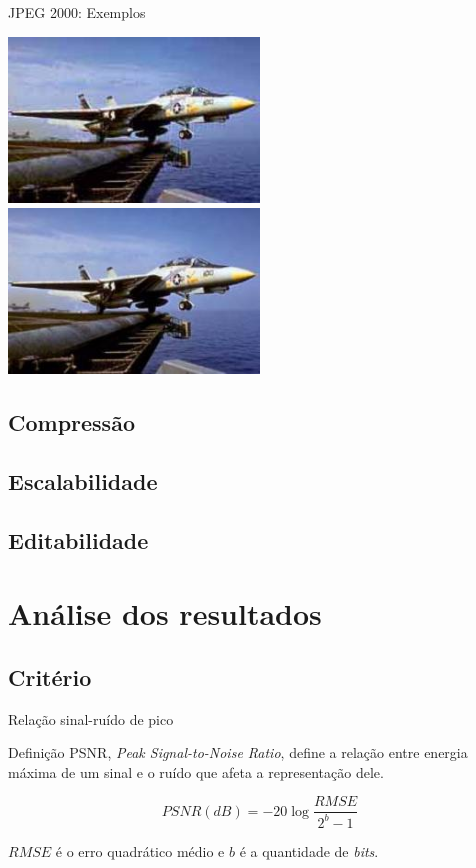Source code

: \documentclass{beamer}
\begin{document}
\begin{frame}{JPEG 2000: Exemplos}
   \begin{multicols}{2}
   \includegraphics[width=0.5\textwidth]{figure/ex_jpeg_02_1.jpg}
   \includegraphics[width=0.5\textwidth]{figure/ex_jpeg2k_02_2.jpg}
   \end{multicols}
\end{frame}

\subsection{Compressão}
\subsection{Escalabilidade}
\subsection{Editabilidade}
\section{Análise dos resultados}
\subsection{Critério}
\begin{frame}{Relação sinal-ruído de pico}
   \begin{block}{Definição}
      PSNR, \emph{Peak Signal-to-Noise Ratio}, define a relação entre energia máxima de um sinal e o ruído que afeta a representação dele.

      $$ PSNR(dB) = -20 \log \frac{RMSE}{2^b -1} $$

      $RMSE$ é o erro quadrático médio e $b$ é a quantidade de \emph{bits}.
   \end{block}
\end{frame}
\end{document}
* * * * *
== Exercise requirements ==
Retype word for word all the material given above, and keep the pictures out.

== Solution for this problem ==
Source code

: \documentclass{beamer}
\begin{document}
\begin{frame}{JPEG 2000: Exemplos}
   \begin{multicols}{2}
   \includegraphics[width=0.5\textwidth]{figure/ex_jpeg_02_1.jpg}
   \includegraphics[width=0.5\textwidth]{figure/ex_jpeg2k_02_2.jpg}
   \end{multicols}
\end{frame}

\subsection{Compressão}
\subsection{Escalabilidade}
\subsection{Editabilidade}
\section{Análise dos resultados}
\subsection{Critério}
\begin{frame}{Relação sinal-ruído de pico}
   \begin{block}{Definição}
      PSNR, \emph{Peak Signal-to-Noise Ratio}, define a relação entre energia máxima de um sinal e o ruído que afeta a representação dele.

      $$ PSNR(dB) = -20 \log \frac{RMSE}{2^b -1} $$

      $RMSE$ é o erro quadrático médio e $b$ é a quantidade de \emph{bits}.
   \end{block}
\end{frame}
\end{document}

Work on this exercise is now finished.